2.2.4 Ocupação da Fazenda Lagoa das Areias
Os trabalhadores que ocuparam a Fazenda Lagoa das Areias, em 04 de março de 1997, em sua maioria, eram oriundos da ocupação da CHESF, porém, uma boa parte desses trabalhadores tinha se envolvido com a luta já na ocupação da Fazenda Alto Bonito, a qual se tornou uma grande referência, pelo contingente de trabalhadores participantes e pelos que aderiram a essa luta.
Essa ocupação foi a que mais sofreu despejos, no período estudado. Pois, nos dois anos de acampamento, sofreram oito despejos, onde se fez presente a polícia de choque, evidenciando a violência contra os trabalhadores que lutam em busca de sua sobrevivência e permanência na terra.
Os trabalhadores, que eram cerca de 160 famílias, se organizaram em oito grupos de 20 e 25 famílias. A maioria dessas famílias morava permanentemente no acampamento, sendo que algumas cumpriam apenas as normas do acampamento e iam para suas casas, na cidade ou nos povoados do município.
As famílias que moravam no acampamento, sobreviviam da cesta básica que o INCRA distribuía mensalmente e trabalhavam em propriedades vizinhas do acampamento. Essa era uma tarefa especifica dos homens, enquanto as mulheres permaneciam no acampamento e assumiam as tarefas do mesmo.
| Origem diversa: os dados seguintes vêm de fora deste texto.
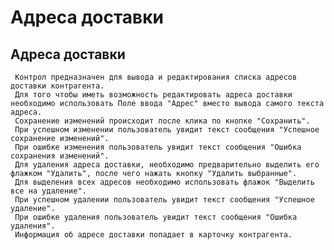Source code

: ﻿---
description: 2.4.7
---
# Адреса доставки
## Адреса доставки
     Контрол предназначен для вывода и редактирования списка адресов доставки контрагента.
     Для того чтобы иметь возможность редактировать адреса доставки необходимо использовать Поле ввода "Адрес" вместо вывода самого текста адреса. 
     Сохранение изменений происходит после клика по кнопке "Сохранить".
     При успешном изменении пользователь увидит текст сообщения "Успешное сохранение изменений".
     При ошибке изменения пользователь увидит текст сообщения "Ошибка сохранения изменений".
     Для удаления адреса доставки, необходимо предварительно выделить его флажком "Удалить", после чего нажать кнопку "Удалить выбранные". 
     Для выделения всех адресов необходимо использовать флажок "Выделить все на удаление".
     При успешном удалении пользователь увидит текст сообщения "Успешное удаление".
     При ошибке удаления пользователь увидит текст сообщения "Ошибка удаления".
     Информация об адресе доставки попадает в карточку контрагента.
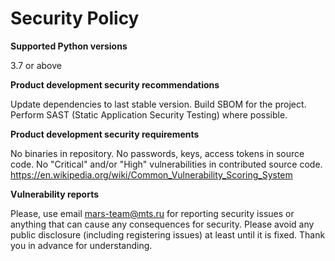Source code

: Security Policy
==========

**Supported Python versions**

3.7 or above

**Product development security recommendations**

Update dependencies to last stable version.
Build SBOM for the project.
Perform SAST (Static Application Security Testing) where possible.

**Product development security requirements**

No binaries in repository.
No passwords, keys, access tokens in source code.
No "Critical" and/or "High" vulnerabilities in contributed source code.
https://en.wikipedia.org/wiki/Common_Vulnerability_Scoring_System

**Vulnerability reports**

Please, use email mars-team@mts.ru for reporting security issues or anything that can cause any 
consequences for security. Please avoid any public disclosure (including registering issues) at least until it is fixed. Thank you in advance for understanding.
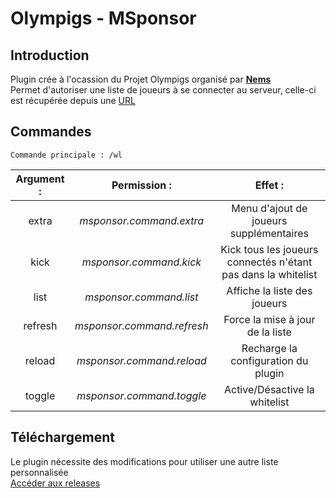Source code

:# Olympigs - MSponsor
## Introduction
Plugin crée à l'ocassion du Projet Olympigs organisé par [**Nems**](https://twitter.com/Nems_Mt)  
Permet d'autoriser une liste de joueurs à se connecter au serveur, celle-ci est récupérée depuis une [URL](https://mlink.maner.fr)

## Commandes
`Commande principale : /wl`

| **Argument :** |      **Permission :**      |                          **Effet :**                          |
| :------------: | :------------------------: | :-----------------------------------------------------------: |
|     extra      |  *msponsor.command.extra*  |            Menu d'ajout de joueurs supplémentaires            |
|      kick      |  *msponsor.command.kick*   | Kick tous les joueurs connectés n'étant pas dans la whitelist |
|      list      |  *msponsor.command.list*   |                 Affiche la liste des joueurs                  |
|    refresh     | *msponsor.command.refresh* |               Force la mise à jour de la liste                |
|     reload     | *msponsor.command.reload*  |              Recharge la configuration du plugin              |
|     toggle     | *msponsor.command.toggle*  |                 Active/Désactive la whitelist                 |

## Téléchargement
Le plugin nécessite des modifications pour utiliser une autre liste personnalisée  
[Accéder aux releases](https://github.com/Manerr/Olympigs-MSponsor/releases)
Após a vistoria do INCRA, os acampados receberam imissão de posse em 29 de dezembro de 1999, assentando 160 famílias, que se organizaram em nove grupos de 20 a 25 famílias em cada um deles.
As ocupações conflitantes pela posse da terra, aqui relatadas, foram as que se originaram a partir da grande ocupação da CHESF, tendo sido fundamentais para o desenvolvimento de novas ocupações que se desdobraram em novas lutas e conflitos.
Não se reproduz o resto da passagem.